Vida Urbana no século XXI: A cidade é para todos?
Enviada em 23/04/2021
Sob a perspectiva literária brasileira, o Modernismo representou um amplo movimento cultural, o qual revolucionou a forma de visualizar a estética artística no século XX, principalmente, por frizar a reflexão social e a contestação da realidade. Entretanto, percebe-se que tal pressuposto não é vivenciado no Brasil hodierno, haja vista os empecilhos para diluir os imbróglios em torno da vida urbana no século XXI. Dessa forma, seja pela deturpada construção social, seja pela negligência estatal, essa nefasta situação perpetua-se. Logo, analisar e buscar ações interventivas para esse paradigma se faz imperioso.
De início, a omissão social emerge como fator catalisador da dificuldade na vida urbana. A esse respeito, o ‘’efeito espectador’’, termo cunhado pelo psicólogo John Darley, é um fenômeno sociopsicológico que se refere aos casos em que espectadores de situações de comprometimento individual e coletivo não oferecem nenhum meio de solução para o problema em questão. Nesse sentido, percebe-se, infelizmente, que o corpo social vivencia esse quadro, haja vista a letárgica atuação frente à falta de estrutura familiar - que acaba acarretando em problemas financeiros e, assim, obrigando acontecer uma migração para à área urbana . Essa problemática tende a ser ampliada, uma vez que a vivência em grupo incorpora e naturaliza questões sociais não revalidadas, o que formenta, assim, um círculo vicioso em torno do problema.
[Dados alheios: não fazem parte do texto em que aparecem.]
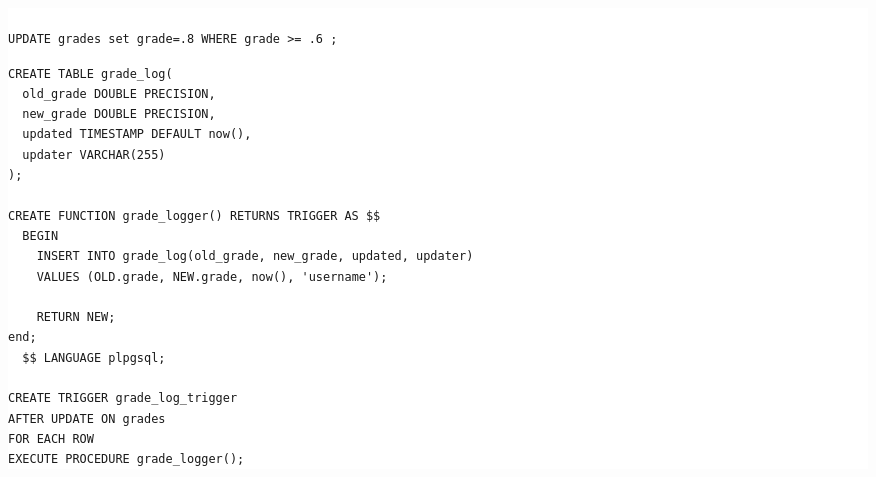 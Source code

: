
 ```postgresql
  
UPDATE grades set grade=.8 WHERE grade >= .6 ;
```

```postgresql
CREATE TABLE grade_log(
  old_grade DOUBLE PRECISION,
  new_grade DOUBLE PRECISION,
  updated TIMESTAMP DEFAULT now(),
  updater VARCHAR(255)
);

CREATE FUNCTION grade_logger() RETURNS TRIGGER AS $$
  BEGIN 
    INSERT INTO grade_log(old_grade, new_grade, updated, updater) 
    VALUES (OLD.grade, NEW.grade, now(), 'username');
    
    RETURN NEW;
end;
  $$ LANGUAGE plpgsql;

CREATE TRIGGER grade_log_trigger
AFTER UPDATE ON grades
FOR EACH ROW 
EXECUTE PROCEDURE grade_logger();
```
De outra parte, essa situação flageradora é ratificada pela indiligência da máquina administrativa. Sob essa ótica, consoante ao sociólogo polonês Zygmunt Bauman, há, na pós-modernidade, instituições que mantêm suas formas e, contudo, não exercem mais suas funções, isto é, são ‘‘mortas vivas’’. Essa deliberação elucida, a saber, a ação letárgica do Governo, o qual não oferece ao corpo social políticas públicas efetivas - com vistas as 6,35 milhões pessoas sem casa para morar, de acordo com Habitat Brasil -, de certo a se caracterizar como ‘‘Zumbi’’. Por conseguinte, ocorre a transgressão da Constituição Federal de 1988, a qual garante o direito à moradia no seu artigo 6º.
Para isso, faz-se mister buscar ações para sanar esse quadro. Com isso, convém ao Congresso Nacional, mediante aumento nos investimentos - os quais serão possibilitados por uma alteração na Lei de Diretrizes Orçamentárias - ampliar o setor do SNH (Secretaria Nacional de Habitação), por meio de fiscalizações das verbas direcionadas à área, com vistas à consolidação de um cenário permeado da coexistência harmônica e eficaz entre legisladores e civis. Além do mais, cabe às escolas promoverem ações sociais com profissionais qualificados, para romper o quadro de omissão social. Desse modo, o sentimento modernista será vivenciado no tecido social brasileiro.